PROBLEM TO SOLVE
Except for the pictures, reproduce the records word for word.

━━ RECORDS SUPPLIED

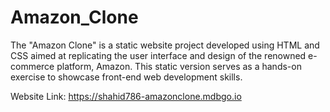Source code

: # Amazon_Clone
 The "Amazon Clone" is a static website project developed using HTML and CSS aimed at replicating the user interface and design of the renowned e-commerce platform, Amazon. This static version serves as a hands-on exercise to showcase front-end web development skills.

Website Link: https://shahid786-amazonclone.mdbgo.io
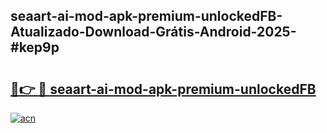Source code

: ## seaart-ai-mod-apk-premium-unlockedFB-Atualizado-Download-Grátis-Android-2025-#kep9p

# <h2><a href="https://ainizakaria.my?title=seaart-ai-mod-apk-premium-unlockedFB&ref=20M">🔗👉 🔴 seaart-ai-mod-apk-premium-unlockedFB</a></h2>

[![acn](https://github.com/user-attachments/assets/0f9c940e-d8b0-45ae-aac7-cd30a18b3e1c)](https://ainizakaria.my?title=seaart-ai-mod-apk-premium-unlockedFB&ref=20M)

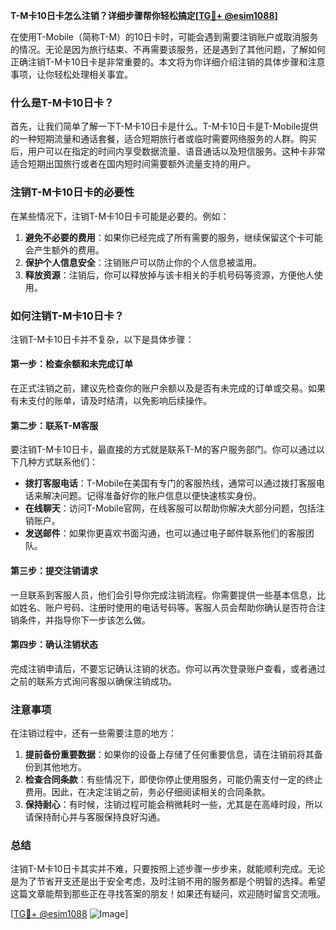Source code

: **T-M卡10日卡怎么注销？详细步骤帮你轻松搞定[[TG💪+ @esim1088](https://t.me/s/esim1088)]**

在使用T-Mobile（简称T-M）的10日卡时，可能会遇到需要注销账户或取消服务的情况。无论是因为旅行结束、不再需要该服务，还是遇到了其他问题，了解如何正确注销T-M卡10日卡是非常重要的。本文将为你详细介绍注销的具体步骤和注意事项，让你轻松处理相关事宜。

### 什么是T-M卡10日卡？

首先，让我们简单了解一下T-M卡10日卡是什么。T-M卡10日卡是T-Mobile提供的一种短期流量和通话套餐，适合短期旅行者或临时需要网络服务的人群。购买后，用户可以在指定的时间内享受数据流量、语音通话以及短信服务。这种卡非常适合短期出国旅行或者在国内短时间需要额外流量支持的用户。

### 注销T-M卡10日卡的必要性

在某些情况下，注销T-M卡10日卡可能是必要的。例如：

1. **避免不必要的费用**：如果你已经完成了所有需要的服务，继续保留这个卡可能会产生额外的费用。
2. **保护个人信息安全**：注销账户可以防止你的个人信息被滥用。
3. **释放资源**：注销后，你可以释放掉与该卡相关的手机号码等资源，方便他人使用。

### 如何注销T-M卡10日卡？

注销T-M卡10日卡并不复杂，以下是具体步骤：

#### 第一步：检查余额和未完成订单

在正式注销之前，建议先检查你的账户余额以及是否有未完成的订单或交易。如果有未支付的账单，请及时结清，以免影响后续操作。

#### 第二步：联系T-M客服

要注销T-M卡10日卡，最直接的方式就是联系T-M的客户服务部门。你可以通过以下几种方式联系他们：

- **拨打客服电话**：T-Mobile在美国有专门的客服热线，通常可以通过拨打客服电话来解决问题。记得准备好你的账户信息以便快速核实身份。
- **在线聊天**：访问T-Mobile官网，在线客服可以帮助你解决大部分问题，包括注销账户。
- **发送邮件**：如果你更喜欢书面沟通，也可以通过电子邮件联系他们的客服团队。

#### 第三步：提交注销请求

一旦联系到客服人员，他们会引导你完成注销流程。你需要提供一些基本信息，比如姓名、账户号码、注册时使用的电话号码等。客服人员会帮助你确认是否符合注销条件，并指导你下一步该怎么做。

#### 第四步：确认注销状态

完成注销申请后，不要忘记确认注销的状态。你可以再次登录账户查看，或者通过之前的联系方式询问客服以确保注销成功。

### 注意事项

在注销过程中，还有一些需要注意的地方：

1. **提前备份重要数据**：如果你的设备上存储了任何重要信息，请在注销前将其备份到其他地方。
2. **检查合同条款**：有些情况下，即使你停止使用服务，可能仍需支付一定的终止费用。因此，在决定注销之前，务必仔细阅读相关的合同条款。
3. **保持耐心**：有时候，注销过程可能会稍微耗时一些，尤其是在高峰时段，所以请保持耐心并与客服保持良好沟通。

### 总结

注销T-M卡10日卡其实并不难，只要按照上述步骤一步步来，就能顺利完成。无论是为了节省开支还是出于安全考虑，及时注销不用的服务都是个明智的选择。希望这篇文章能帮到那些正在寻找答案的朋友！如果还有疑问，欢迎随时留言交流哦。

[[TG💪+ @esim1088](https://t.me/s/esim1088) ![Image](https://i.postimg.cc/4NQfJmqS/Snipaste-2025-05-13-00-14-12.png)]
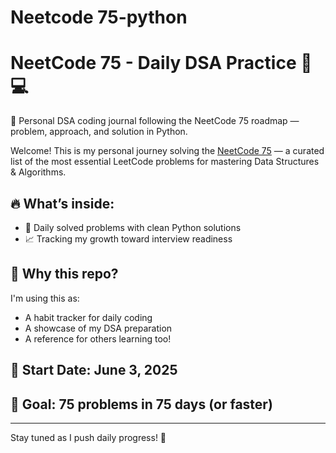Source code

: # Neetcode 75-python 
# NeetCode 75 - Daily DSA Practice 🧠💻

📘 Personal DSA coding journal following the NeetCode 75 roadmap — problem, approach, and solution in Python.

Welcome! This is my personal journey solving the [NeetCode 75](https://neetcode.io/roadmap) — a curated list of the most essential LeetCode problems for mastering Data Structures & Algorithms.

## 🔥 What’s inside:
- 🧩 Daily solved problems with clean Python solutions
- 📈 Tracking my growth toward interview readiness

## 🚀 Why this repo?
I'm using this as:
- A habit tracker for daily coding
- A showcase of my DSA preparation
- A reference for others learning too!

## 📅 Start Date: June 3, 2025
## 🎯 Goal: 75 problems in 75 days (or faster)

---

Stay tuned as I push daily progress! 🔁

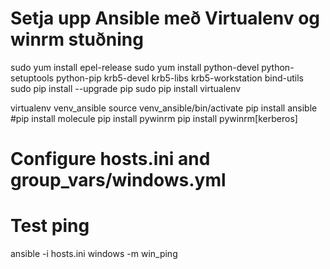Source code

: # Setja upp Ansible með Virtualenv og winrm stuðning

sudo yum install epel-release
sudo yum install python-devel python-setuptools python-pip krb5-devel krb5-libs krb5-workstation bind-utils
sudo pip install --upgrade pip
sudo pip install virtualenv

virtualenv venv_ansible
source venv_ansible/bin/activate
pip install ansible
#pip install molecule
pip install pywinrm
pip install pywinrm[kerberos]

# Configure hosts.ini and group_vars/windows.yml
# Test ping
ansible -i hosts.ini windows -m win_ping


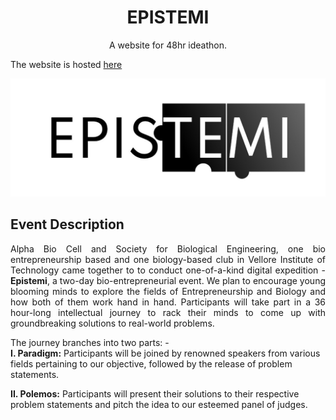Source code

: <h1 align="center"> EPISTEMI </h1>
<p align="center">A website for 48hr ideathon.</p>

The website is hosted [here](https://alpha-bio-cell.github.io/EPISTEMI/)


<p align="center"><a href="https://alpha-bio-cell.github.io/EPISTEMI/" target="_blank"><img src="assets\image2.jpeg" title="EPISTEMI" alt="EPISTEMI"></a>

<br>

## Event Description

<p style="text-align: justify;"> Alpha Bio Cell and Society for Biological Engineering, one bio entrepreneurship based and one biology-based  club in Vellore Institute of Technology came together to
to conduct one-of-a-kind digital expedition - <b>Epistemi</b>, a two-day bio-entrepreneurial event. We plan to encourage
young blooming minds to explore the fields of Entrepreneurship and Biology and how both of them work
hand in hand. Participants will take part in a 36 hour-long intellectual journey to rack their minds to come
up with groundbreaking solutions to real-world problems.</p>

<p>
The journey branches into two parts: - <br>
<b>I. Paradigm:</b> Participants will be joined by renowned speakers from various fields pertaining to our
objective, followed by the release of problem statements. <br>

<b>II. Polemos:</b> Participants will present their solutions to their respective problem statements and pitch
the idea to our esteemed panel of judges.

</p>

━━━━

ANSWER TO THE EXERCISE
Source code

: # Amazon_Clone
 The "Amazon Clone" is a static website project developed using HTML and CSS aimed at replicating the user interface and design of the renowned e-commerce platform, Amazon. This static version serves as a hands-on exercise to showcase front-end web development skills.

Website Link: https://shahid786-amazonclone.mdbgo.io
Source code

: ## seaart-ai-mod-apk-premium-unlockedFB-Atualizado-Download-Grátis-Android-2025-#kep9p

# <h2><a href="https://ainizakaria.my?title=seaart-ai-mod-apk-premium-unlockedFB&ref=20M">🔗👉 🔴 seaart-ai-mod-apk-premium-unlockedFB</a></h2>

[![acn](https://github.com/user-attachments/assets/0f9c940e-d8b0-45ae-aac7-cd30a18b3e1c)](https://ainizakaria.my?title=seaart-ai-mod-apk-premium-unlockedFB&ref=20M)

Source code

: **T-M卡10日卡怎么注销？详细步骤帮你轻松搞定[[TG💪+ @esim1088](https://t.me/s/esim1088)]**

在使用T-Mobile（简称T-M）的10日卡时，可能会遇到需要注销账户或取消服务的情况。无论是因为旅行结束、不再需要该服务，还是遇到了其他问题，了解如何正确注销T-M卡10日卡是非常重要的。本文将为你详细介绍注销的具体步骤和注意事项，让你轻松处理相关事宜。

### 什么是T-M卡10日卡？

首先，让我们简单了解一下T-M卡10日卡是什么。T-M卡10日卡是T-Mobile提供的一种短期流量和通话套餐，适合短期旅行者或临时需要网络服务的人群。购买后，用户可以在指定的时间内享受数据流量、语音通话以及短信服务。这种卡非常适合短期出国旅行或者在国内短时间需要额外流量支持的用户。

### 注销T-M卡10日卡的必要性

在某些情况下，注销T-M卡10日卡可能是必要的。例如：

1. **避免不必要的费用**：如果你已经完成了所有需要的服务，继续保留这个卡可能会产生额外的费用。
2. **保护个人信息安全**：注销账户可以防止你的个人信息被滥用。
3. **释放资源**：注销后，你可以释放掉与该卡相关的手机号码等资源，方便他人使用。

### 如何注销T-M卡10日卡？

注销T-M卡10日卡并不复杂，以下是具体步骤：

#### 第一步：检查余额和未完成订单

在正式注销之前，建议先检查你的账户余额以及是否有未完成的订单或交易。如果有未支付的账单，请及时结清，以免影响后续操作。

#### 第二步：联系T-M客服

要注销T-M卡10日卡，最直接的方式就是联系T-M的客户服务部门。你可以通过以下几种方式联系他们：

- **拨打客服电话**：T-Mobile在美国有专门的客服热线，通常可以通过拨打客服电话来解决问题。记得准备好你的账户信息以便快速核实身份。
- **在线聊天**：访问T-Mobile官网，在线客服可以帮助你解决大部分问题，包括注销账户。
- **发送邮件**：如果你更喜欢书面沟通，也可以通过电子邮件联系他们的客服团队。

#### 第三步：提交注销请求

一旦联系到客服人员，他们会引导你完成注销流程。你需要提供一些基本信息，比如姓名、账户号码、注册时使用的电话号码等。客服人员会帮助你确认是否符合注销条件，并指导你下一步该怎么做。

#### 第四步：确认注销状态

完成注销申请后，不要忘记确认注销的状态。你可以再次登录账户查看，或者通过之前的联系方式询问客服以确保注销成功。

### 注意事项

在注销过程中，还有一些需要注意的地方：

1. **提前备份重要数据**：如果你的设备上存储了任何重要信息，请在注销前将其备份到其他地方。
2. **检查合同条款**：有些情况下，即使你停止使用服务，可能仍需支付一定的终止费用。因此，在决定注销之前，务必仔细阅读相关的合同条款。
3. **保持耐心**：有时候，注销过程可能会稍微耗时一些，尤其是在高峰时段，所以请保持耐心并与客服保持良好沟通。

### 总结

注销T-M卡10日卡其实并不难，只要按照上述步骤一步步来，就能顺利完成。无论是为了节省开支还是出于安全考虑，及时注销不用的服务都是个明智的选择。希望这篇文章能帮到那些正在寻找答案的朋友！如果还有疑问，欢迎随时留言交流哦。

[[TG💪+ @esim1088](https://t.me/s/esim1088) ![Image](https://i.postimg.cc/4NQfJmqS/Snipaste-2025-05-13-00-14-12.png)]
Source code

: # Neetcode 75-python 
# NeetCode 75 - Daily DSA Practice 🧠💻

📘 Personal DSA coding journal following the NeetCode 75 roadmap — problem, approach, and solution in Python.

Welcome! This is my personal journey solving the [NeetCode 75](https://neetcode.io/roadmap) — a curated list of the most essential LeetCode problems for mastering Data Structures & Algorithms.

## 🔥 What’s inside:
- 🧩 Daily solved problems with clean Python solutions
- 📈 Tracking my growth toward interview readiness

## 🚀 Why this repo?
I'm using this as:
- A habit tracker for daily coding
- A showcase of my DSA preparation
- A reference for others learning too!

## 📅 Start Date: June 3, 2025
## 🎯 Goal: 75 problems in 75 days (or faster)

---

Stay tuned as I push daily progress! 🔁

Source code

: # Setja upp Ansible með Virtualenv og winrm stuðning

sudo yum install epel-release
sudo yum install python-devel python-setuptools python-pip krb5-devel krb5-libs krb5-workstation bind-utils
sudo pip install --upgrade pip
sudo pip install virtualenv

virtualenv venv_ansible
source venv_ansible/bin/activate
pip install ansible
#pip install molecule
pip install pywinrm
pip install pywinrm[kerberos]

# Configure hosts.ini and group_vars/windows.yml
# Test ping
ansible -i hosts.ini windows -m win_ping


Source code

: <h1 align="center"> EPISTEMI </h1>
<p align="center">A website for 48hr ideathon.</p>

The website is hosted [here](https://alpha-bio-cell.github.io/EPISTEMI/)


<p align="center"><a href="https://alpha-bio-cell.github.io/EPISTEMI/" target="_blank"><img src="assets\image2.jpeg" title="EPISTEMI" alt="EPISTEMI"></a>

<br>

## Event Description

<p style="text-align: justify;"> Alpha Bio Cell and Society for Biological Engineering, one bio entrepreneurship based and one biology-based  club in Vellore Institute of Technology came together to
to conduct one-of-a-kind digital expedition - <b>Epistemi</b>, a two-day bio-entrepreneurial event. We plan to encourage
young blooming minds to explore the fields of Entrepreneurship and Biology and how both of them work
hand in hand. Participants will take part in a 36 hour-long intellectual journey to rack their minds to come
up with groundbreaking solutions to real-world problems.</p>

<p>
The journey branches into two parts: - <br>
<b>I. Paradigm:</b> Participants will be joined by renowned speakers from various fields pertaining to our
objective, followed by the release of problem statements. <br>

<b>II. Polemos:</b> Participants will present their solutions to their respective problem statements and pitch
the idea to our esteemed panel of judges.

</p>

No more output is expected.